Тем не менее сольный полет Бонхёффера имел несомненный успех: в отличие от всех прежних лет, когда в каникулы церковь пустела, в тот год в самую жару число прихожан даже возросло. В августе Бонхёффер делился с другом:

Поразительный опыт – видеть, как сходятся воедино работа и жизнь. В годы учебы мы все мечтали о подобном синтезе, однако не находили его… Это придает ценность работе, а работника учит объективности, открывает ему его возможности и слабости. Такое знание приобретается лишь в реальной жизни123.

* * *

В сентябре в Барселону наведались родители. Вместе с Дитрихом они отправились в очередное путешествие – на север вдоль побережья во Францию, осмотрели Арль, Авиньон и Ним, затем двинулись вдоль побережья на юг с заездом в Монсеррат. 23 сентября старшие Бонхёфферы побывали на проповеди своего сына – Дитрих говорил на тему, ставшую для него на всю жизнь ключевой: о земном аспекте христианской веры, о полноте воплощения, не допускающей гностических и дуалистических идей о превосходстве души или духа над телом. «Господу нужны люди, – говорил он, – а не призраки, бегущие от мира». «Во всей мировой истории, – утверждал он, – есть только один действительно важный момент – настоящее… Если взыскуете вечности, служите времени». Это уже предвестие тех слов, что он многие годы спустя напишет из тюрьмы невесте: «Наш брак должен прозвучать как «Да» Божьей земле. Он укрепит нашу решимость делать, достигать чего-то на земле. Боюсь, что христиане, стоящие в этом мире лишь на одной ноге, останутся с поджатой ногой и в раю». В другом письме невесте он повторит: «Человек создан из глины земной, а не из воздуха и мыслей»124.
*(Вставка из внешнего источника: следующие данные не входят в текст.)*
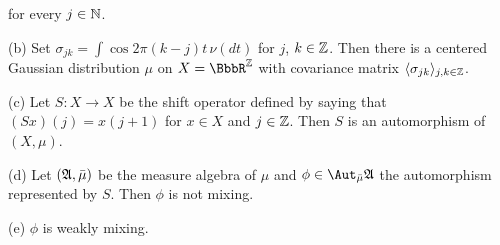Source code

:
\noindent for every $j\in\Bbb N$.

(b) Set $\sigma_{jk}=\int\cos 2\pi(k-j)t\,\nu(dt)$ for $j$, $k\in\Bbb Z$.
Then there is a centered Gaussian distribution $\mu$ on $X=\BbbR^{\Bbb Z}$
with covariance matrix $\langle\sigma_{jk}\rangle_{j,k\in\Bbb Z}$.

(c) Let $S:X\to X$ be the shift operator defined by saying that
$(Sx)(j)=x(j+1)$ for $x\in X$ and $j\in\Bbb Z$.   Then $S$ is an
automorphism of $(X,\mu)$.

(d) Let $(\frak A,\bar\mu)$ be the measure
algebra of $\mu$ and $\phi\in\AmuA$ the automorphism represented by
$S$.   Then $\phi$ is not mixing.

(e) $\phi$ is weakly mixing.

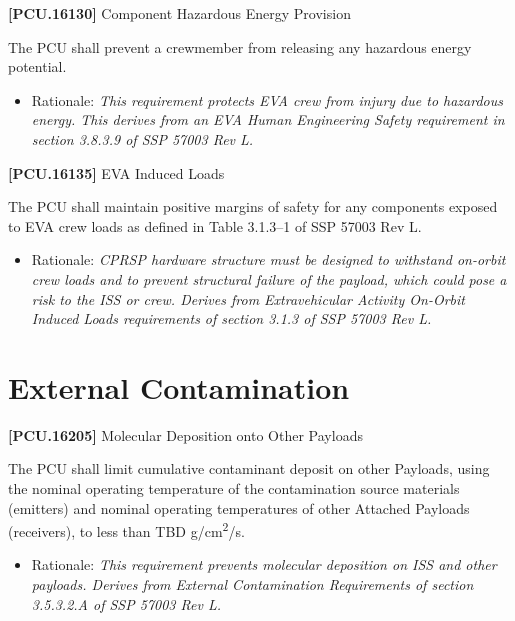 \textbf{[PCU.16130]} Component Hazardous Energy Provision

The \gls{PCU} shall prevent a crewmember from releasing any hazardous energy potential.

\begin{itemize}
\item{} Rationale: \emph{This requirement protects EVA crew from injury due to hazardous energy. This derives from an EVA Human Engineering Safety requirement in section 3.8.3.9 of SSP 57003 Rev L.}

\end{itemize}

\textbf{[PCU.16135]} EVA Induced Loads

The \gls{PCU} shall maintain positive margins of safety for any components exposed to EVA crew loads as defined in Table 3.1.3--1 of SSP 57003 Rev L.

\begin{itemize}
\item{} Rationale: \emph{CPRSP hardware structure must be designed to withstand on-orbit crew loads and to prevent structural failure of the payload, which could pose a risk to the ISS or crew. Derives from Extravehicular Activity On-Orbit Induced Loads requirements of section 3.1.3 of SSP 57003 Rev L.}

\end{itemize}

\section{External Contamination}
\label{externalcontamination}

\textbf{[PCU.16205]} Molecular Deposition onto Other Payloads

The \gls{PCU} shall limit cumulative contaminant deposit on other Payloads, using the nominal operating temperature of the contamination source materials (emitters) and nominal operating temperatures of other Attached Payloads (receivers), to less than TBD\label{tbx_9} g\slash cm\textsuperscript{2}\slash s.

\begin{itemize}
\item{} Rationale: \emph{This requirement prevents molecular deposition on ISS and other payloads. Derives from External Contamination Requirements of section 3.5.3.2.A of SSP 57003 Rev L.}

\end{itemize}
Это не единственная тема, затронутая в проповедях Бонхёффера тогда и оставшаяся с ним на всю жизнь. Он также развивал идею Барта об инициативе Бога: поскольку сами мы не можем Его достичь, Он должен открываться нам. Бонхёффер часто прибегал к принадлежащему Барту образу вавилонской башни – «религии», с помощью которой человек посягает самостоятельно добраться до небес и неизменно терпит поражение. В письме Рёсслеру Бонхёффер заходит в этих рассуждениях еще дальше:

Я привык искать в проповеди некую суть, которая, если удастся ее нащупать, тронет каждого или поставит его лицом к лицу с неким выбором. Но больше я так не думаю. Прежде всего, проповедь не может ухватить суть – эта суть, то есть Христос, должна сама ухватить и охватить ее. Если это случится, Христос станет плотью и в слове пиетистов, и у клириков, и у религиозных социалистов. Эмпирические трудности проповеди я бы назвал абсолютными, а отнюдь не относительными125.

Сказанное представляло собой нечто радикальное и драматическое, но ведь таков логический вывод из идеи, что мы не можем ничего совершить без Божьей благодати. Все доброе исходит от Бога, а значит, Бог может явить себя в плохо написанной и слабо исполненной проповеди и затронуть сердца слушателей и, напротив, может отказать в своем присутствии в дивно написанной и произнесенной проповеди. «Успех» проповеди всецело зависит от Бога, который прорывается к нам и «охватывает» нас, иначе же мы не будем «охвачены».

Здесь уже слышны отголоски знаменитой проповеди Бонхёффера на текст Иеремии, до которой остается еще несколько лет, и на этом будет основано его восприятие собственной судьбы при нацистском режиме. Что означает выражение «охвачены Богом»? Почему уже в ту пору Бонхёффер проникся глубокой уверенностью в том, что Бог «охватил» его, предназначил для определенной цели?